From: Greg.Puckett(at)united.com
Date: Dec 22, 2003
Subject: Shield termination KCS55A/KI525A
Hello, I'm hoping someone can recommend where to attach the shield terminations for a KI525A HSI. I've seen photo's (cannot find link) that show the shield terminations attached to the screw on the KI525's connector strain relief. I'm really not happy with this because the strain relief is just floating in the slot of the back shell and the back shell itself is only attached electrically to the connector alignment/keying posts (still just floating). Thanks, Greg Puckett RV-8 80081 slooooow build ________________________________________________________________________________
From: Greg.Puckett(at)united.com
Date: Dec 22, 2003
Subject: KG102 pin out and/or internal P.S. schematic
Hello, I need some help with my KCS55A/CNX80 installation. My KI525A has the HDG bootstrap syncro out and I'd like to utilize it to feed the HDG xyz in for the CNX80 only.
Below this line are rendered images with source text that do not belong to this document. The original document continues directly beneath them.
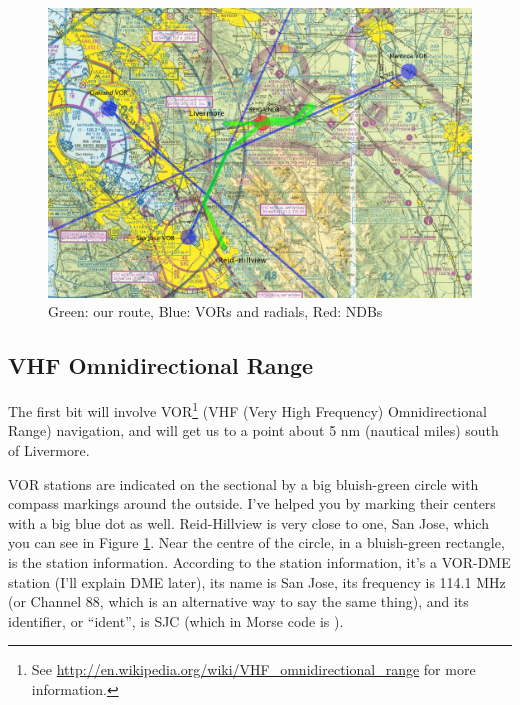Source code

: \begin{figure}
  \begin{center}
    \includegraphics[width=20cm, angle=-90]{img/sectional_labelled}
    \caption{Green: our route, Blue: VORs and radials, Red: NDBs}
    \label{fig:sectional_labelled}
  \end{center}
\end{figure}


\subsection{VHF Omnidirectional Range}

The first bit will involve VOR\footnote{See
  \url{http://en.wikipedia.org/wiki/VHF_omnidirectional_range} for
  more information.} (VHF (Very High Frequency) Omnidirectional Range)
navigation, and will get us to a point about 5 nm (nautical miles)
south of Livermore.

VOR stations are indicated on the sectional by a big bluish-green
circle with compass markings around the outside.  I've helped you by
marking their centers with a big blue dot as well.  Reid-Hillview is
very close to one, San Jose, which you can see in Figure
\ref{fig:sectional_labelled}.  Near the centre of the circle, in a
bluish-green rectangle, is the station information.  According to the
station information, it's a VOR-DME station (I'll explain DME later),
its name is San Jose, its frequency is 114.1 MHz (or Channel 88, which
is an alternative way to say the same thing), and its identifier, or
``ident'', is SJC (which in Morse code is \mdot\mdot\mdot\mspace
\mdot\mdash\mdash\mdash\mspace \mdash\mdot\mdash\mdot).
Someone at a local avionics shop told me I do not have to buy a 26VAC 400HZ inverter that the KG102A has 400HZ 26VAC out and is just not shown on the KCS55 install docs. I have the KCS55 install manual and it does not show it. I'm wondering if anyone has access to a KG102A component Maint. manual. I've been told the 26vac high out is pin p but I'm not sure what I should use as a 26VAC lo (C). I would like some assurance that driving the primary coil for the bootstrap in the 525 HSI will not demand too much from the AC power supply in the remote gyro. I was told just to use case GND for the (L) side and the shield too. I'm pretty sure the CNX80 ref and xyz inputs are high impedance but I'm wondering if the primary in the 525A will draw more than the remote gyro power supply can handle. Thanks Greg Puckett Elizabeth, Colorado RV8 80081 ________________________________________________________________________________
Date: Dec 22, 2003
From: "Robert L. Nuckolls, III" <bob.nuckolls(at)cox.net>
Subject: Choices, choices, choices . . .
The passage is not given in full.